— TASK OBJECTIVE —
Below are the entries. Transcribe exactly the lines from the one with "Total | % Complete |" through the one with "- ✅ Test error", ends included, and leave out all others.

Start of SUPPLIED MATERIAL

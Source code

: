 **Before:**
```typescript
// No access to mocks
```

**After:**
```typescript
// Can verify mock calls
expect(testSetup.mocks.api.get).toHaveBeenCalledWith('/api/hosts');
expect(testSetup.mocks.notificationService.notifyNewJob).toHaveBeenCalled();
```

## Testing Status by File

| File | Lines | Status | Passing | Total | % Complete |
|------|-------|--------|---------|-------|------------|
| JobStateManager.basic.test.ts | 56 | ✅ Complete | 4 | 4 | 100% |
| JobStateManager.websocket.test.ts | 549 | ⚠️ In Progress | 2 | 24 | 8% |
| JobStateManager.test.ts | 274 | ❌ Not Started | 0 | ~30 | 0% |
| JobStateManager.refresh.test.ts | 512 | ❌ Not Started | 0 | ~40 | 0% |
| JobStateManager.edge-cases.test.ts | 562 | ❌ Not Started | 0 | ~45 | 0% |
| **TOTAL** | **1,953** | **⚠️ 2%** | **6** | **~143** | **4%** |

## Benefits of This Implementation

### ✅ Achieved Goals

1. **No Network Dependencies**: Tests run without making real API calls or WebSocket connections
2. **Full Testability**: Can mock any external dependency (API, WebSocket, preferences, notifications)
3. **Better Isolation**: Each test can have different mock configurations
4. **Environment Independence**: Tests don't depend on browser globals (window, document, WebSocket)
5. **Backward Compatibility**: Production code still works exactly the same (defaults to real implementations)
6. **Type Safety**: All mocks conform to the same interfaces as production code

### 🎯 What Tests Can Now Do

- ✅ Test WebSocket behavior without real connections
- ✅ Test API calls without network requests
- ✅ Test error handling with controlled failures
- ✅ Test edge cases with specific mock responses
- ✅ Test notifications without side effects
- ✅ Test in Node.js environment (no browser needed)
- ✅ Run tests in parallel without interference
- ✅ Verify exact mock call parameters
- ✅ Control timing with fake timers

End of SUPPLIED MATERIAL
Start of SUPPLIED MATERIAL

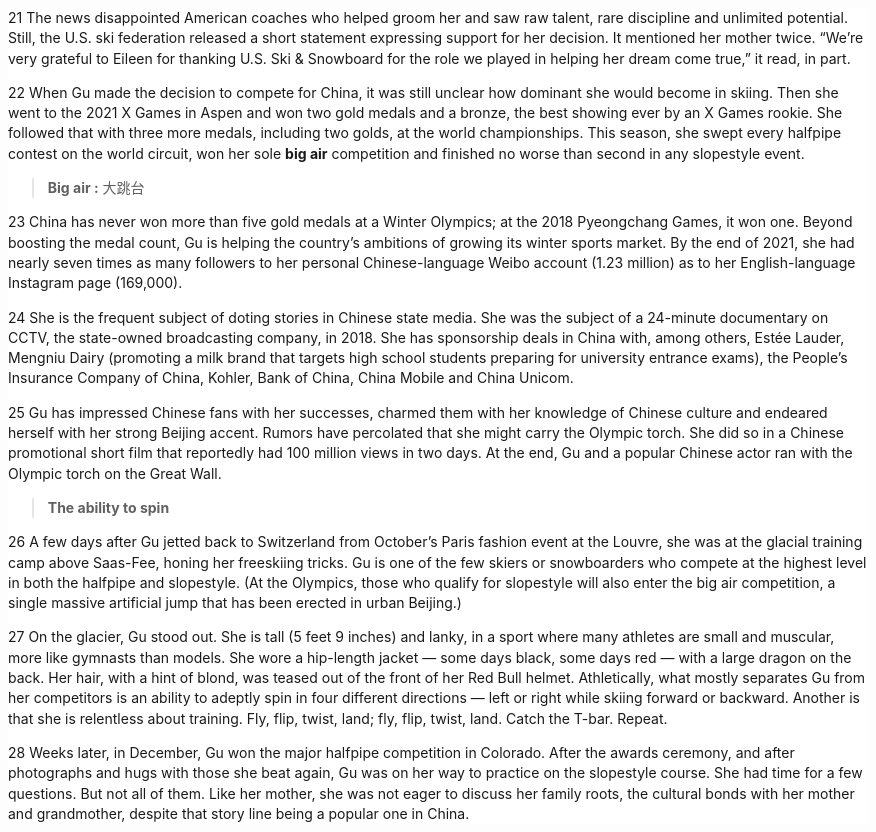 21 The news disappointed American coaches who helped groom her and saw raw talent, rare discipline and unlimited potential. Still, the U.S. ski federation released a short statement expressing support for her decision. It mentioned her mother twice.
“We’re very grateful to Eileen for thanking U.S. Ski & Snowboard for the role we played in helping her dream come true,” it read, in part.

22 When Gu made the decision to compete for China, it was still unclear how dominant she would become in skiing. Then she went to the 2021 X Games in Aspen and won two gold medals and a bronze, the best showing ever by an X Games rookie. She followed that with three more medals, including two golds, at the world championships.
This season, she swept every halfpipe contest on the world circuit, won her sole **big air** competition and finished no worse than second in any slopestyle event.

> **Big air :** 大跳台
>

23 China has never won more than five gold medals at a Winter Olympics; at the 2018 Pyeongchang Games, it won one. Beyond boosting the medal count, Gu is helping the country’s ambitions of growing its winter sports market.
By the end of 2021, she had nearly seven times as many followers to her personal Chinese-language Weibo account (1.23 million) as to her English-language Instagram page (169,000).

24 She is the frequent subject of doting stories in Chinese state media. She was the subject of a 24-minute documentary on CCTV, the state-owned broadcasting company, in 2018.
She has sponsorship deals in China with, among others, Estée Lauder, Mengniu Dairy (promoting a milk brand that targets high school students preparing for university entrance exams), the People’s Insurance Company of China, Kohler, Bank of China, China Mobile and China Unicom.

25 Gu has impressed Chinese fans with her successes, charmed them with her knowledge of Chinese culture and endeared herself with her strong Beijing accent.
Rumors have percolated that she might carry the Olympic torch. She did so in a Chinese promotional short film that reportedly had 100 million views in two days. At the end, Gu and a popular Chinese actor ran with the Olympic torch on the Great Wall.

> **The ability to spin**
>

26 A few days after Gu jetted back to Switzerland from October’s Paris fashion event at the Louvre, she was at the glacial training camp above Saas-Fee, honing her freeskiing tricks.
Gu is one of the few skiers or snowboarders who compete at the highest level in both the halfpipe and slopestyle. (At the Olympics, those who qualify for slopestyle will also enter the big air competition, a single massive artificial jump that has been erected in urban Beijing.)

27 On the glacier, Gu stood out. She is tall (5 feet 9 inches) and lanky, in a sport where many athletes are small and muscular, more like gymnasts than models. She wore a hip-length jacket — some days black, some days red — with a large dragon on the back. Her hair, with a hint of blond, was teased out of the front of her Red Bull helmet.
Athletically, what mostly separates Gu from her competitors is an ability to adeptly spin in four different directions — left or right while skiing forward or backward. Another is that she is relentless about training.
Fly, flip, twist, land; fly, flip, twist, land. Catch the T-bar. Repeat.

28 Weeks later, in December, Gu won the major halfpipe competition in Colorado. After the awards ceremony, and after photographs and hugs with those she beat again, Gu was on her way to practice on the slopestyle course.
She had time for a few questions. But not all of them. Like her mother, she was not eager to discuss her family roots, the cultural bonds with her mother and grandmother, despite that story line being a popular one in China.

End of SUPPLIED MATERIAL
Start of SUPPLIED MATERIAL

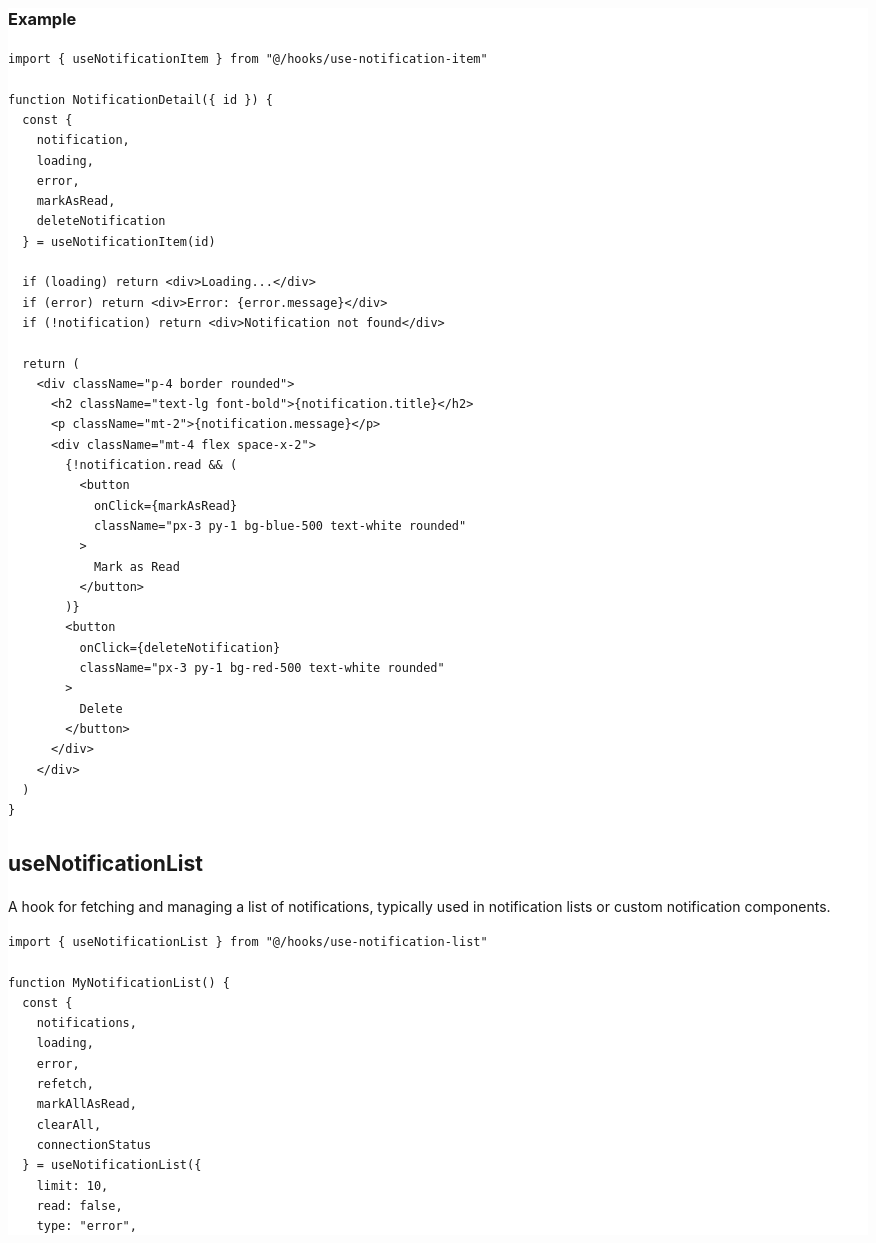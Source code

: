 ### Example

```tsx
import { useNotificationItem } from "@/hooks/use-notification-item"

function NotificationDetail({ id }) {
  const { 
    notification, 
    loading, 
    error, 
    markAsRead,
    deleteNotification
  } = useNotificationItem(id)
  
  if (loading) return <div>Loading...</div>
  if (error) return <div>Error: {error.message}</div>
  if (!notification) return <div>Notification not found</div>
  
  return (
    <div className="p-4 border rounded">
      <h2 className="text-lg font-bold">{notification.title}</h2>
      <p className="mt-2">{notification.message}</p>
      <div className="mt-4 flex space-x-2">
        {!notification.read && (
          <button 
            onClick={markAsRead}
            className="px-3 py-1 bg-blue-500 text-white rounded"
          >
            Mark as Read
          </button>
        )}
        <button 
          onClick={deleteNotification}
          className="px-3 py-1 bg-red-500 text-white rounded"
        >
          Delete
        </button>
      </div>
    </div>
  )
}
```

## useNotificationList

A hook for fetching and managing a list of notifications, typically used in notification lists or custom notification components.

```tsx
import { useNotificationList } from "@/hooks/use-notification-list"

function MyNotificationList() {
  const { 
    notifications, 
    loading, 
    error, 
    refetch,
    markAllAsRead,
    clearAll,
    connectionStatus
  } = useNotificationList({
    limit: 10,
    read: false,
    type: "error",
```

End of SUPPLIED MATERIAL

— OUTPUT BELOW —
| File | Lines | Status | Passing | Total | % Complete |
|------|-------|--------|---------|-------|------------|
| JobStateManager.basic.test.ts | 56 | ✅ Complete | 4 | 4 | 100% |
| JobStateManager.websocket.test.ts | 549 | ⚠️ In Progress | 2 | 24 | 8% |
| JobStateManager.test.ts | 274 | ❌ Not Started | 0 | ~30 | 0% |
| JobStateManager.refresh.test.ts | 512 | ❌ Not Started | 0 | ~40 | 0% |
| JobStateManager.edge-cases.test.ts | 562 | ❌ Not Started | 0 | ~45 | 0% |
| **TOTAL** | **1,953** | **⚠️ 2%** | **6** | **~143** | **4%** |

## Benefits of This Implementation

### ✅ Achieved Goals

1. **No Network Dependencies**: Tests run without making real API calls or WebSocket connections
2. **Full Testability**: Can mock any external dependency (API, WebSocket, preferences, notifications)
3. **Better Isolation**: Each test can have different mock configurations
4. **Environment Independence**: Tests don't depend on browser globals (window, document, WebSocket)
5. **Backward Compatibility**: Production code still works exactly the same (defaults to real implementations)
6. **Type Safety**: All mocks conform to the same interfaces as production code

### 🎯 What Tests Can Now Do

- ✅ Test WebSocket behavior without real connections
- ✅ Test API calls without network requests
- ✅ Test error handling with controlled failures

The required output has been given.